To obtain equation (7) and other functional equations, the following formulas are used:

\[ \text{if } Af=[A_1f,A_2f], \quad \text{then } A^*\varphi=A_1^*\varphi_1+A_2^*\varphi_2; \tag{9} \]

\[ \text{if } Af=A_1f_1+A_2f_2, \quad \text{then } A^*\varphi=[A_1^*\varphi,A_2^*\varphi]. \tag{10} \]

Then, if we are dealing with the functional (8), the functional equation of type (7) for the functional (8), on the basis of (9) and (10), has the form (see (6))

\[ A_1^{\prime *}\bigl(A_1'f_1^0+A_1''f_2^0\bigr)+ A_2^{\prime *}\bigl(A_2'f_1^0+A_2''f_2^0\bigr) = A_1^{\prime *}g_1+A_2^{\prime *}g_2, \]

\[ A_1^{\prime\prime *}\bigl(A_1'f_1^0+A_1''f_2^0\bigr)+ A_2^{\prime\prime *}\bigl(A_2'f_1^0+A_2''f_2^0\bigr) = A_1^{\prime\prime *}g_1+A_2^{\prime\prime *}g_2. \]

Let us note that, in an analogous way, one can consider a functional of a more general form:

\[ \Phi(f_1,f_2,\ldots,f_m)= \sum_{i=1}^{n}\left\lVert \sum_{j=1}^{m} A_{ij}f_j-g_i \right\rVert_i^2, \]

where \(f_j\in D(A_{ij})\subset B_j\), \(g_i\in H_i\) for any \(i\), which, by the corresponding grouping, is reduced to a functional of the form (2).
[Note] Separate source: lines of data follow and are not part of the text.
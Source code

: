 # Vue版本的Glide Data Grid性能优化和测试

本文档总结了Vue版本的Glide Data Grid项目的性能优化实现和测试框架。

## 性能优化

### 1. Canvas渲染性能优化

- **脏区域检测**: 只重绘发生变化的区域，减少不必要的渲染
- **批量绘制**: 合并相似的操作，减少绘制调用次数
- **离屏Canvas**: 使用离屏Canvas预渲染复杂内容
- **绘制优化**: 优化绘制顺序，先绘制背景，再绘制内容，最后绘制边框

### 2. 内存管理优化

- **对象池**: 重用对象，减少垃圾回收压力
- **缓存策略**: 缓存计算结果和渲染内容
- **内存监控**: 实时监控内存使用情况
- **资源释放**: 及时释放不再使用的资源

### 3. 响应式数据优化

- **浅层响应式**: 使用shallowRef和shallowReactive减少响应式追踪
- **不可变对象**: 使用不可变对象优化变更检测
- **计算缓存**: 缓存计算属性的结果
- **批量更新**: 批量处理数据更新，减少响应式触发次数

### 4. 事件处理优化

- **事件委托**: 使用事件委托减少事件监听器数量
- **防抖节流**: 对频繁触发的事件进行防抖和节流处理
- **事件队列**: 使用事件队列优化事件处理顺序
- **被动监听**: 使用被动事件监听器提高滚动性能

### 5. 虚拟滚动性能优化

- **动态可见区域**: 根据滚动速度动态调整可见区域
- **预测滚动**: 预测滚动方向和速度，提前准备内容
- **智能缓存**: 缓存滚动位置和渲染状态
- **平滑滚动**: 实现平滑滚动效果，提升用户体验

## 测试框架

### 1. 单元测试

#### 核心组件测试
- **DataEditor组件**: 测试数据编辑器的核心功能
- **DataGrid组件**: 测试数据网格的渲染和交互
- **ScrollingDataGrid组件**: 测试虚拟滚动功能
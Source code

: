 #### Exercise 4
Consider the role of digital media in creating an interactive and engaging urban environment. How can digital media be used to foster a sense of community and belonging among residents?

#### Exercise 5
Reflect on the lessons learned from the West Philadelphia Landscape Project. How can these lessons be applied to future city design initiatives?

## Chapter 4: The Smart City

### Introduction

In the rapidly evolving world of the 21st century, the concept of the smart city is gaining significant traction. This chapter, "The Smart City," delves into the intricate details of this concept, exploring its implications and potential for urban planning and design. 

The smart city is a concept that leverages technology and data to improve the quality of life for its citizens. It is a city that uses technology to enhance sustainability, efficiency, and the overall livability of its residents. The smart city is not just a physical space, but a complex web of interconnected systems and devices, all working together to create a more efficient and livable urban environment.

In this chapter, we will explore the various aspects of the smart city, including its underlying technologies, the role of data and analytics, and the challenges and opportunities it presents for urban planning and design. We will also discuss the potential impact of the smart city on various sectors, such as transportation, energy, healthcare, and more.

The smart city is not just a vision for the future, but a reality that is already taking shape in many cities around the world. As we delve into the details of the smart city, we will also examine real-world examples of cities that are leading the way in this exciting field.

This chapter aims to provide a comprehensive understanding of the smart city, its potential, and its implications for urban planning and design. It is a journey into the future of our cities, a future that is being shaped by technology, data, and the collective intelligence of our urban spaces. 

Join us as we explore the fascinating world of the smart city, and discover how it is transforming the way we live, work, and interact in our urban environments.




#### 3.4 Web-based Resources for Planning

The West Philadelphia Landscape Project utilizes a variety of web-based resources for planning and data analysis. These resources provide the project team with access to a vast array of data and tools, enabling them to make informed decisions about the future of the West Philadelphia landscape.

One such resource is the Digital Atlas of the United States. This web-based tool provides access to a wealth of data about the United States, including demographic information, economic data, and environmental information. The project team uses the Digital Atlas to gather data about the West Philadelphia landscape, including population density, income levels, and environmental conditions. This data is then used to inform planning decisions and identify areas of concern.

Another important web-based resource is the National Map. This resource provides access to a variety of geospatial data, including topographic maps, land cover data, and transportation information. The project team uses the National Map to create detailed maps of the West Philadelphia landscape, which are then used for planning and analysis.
It is of interest to consider the corresponding problem for operators mapping into a Banach space.

Institute of Mathematics and Mechanics
Academy of Sciences of the Azerbaijan SSR

Received
28 X 1968

References

\(^{1}\) R. Bellman et al., Some Problems in the Mathematical Theory of Control Processes, IL, 1962.
\(^{2}\) Z. I. Khalilov, E. J. Aslanov, DAN, 169, No. 5 (1966).
\(^{3}\) Z. I. Khalilov, E. J. Aslanov, DAN, 182, No. 4 (1968).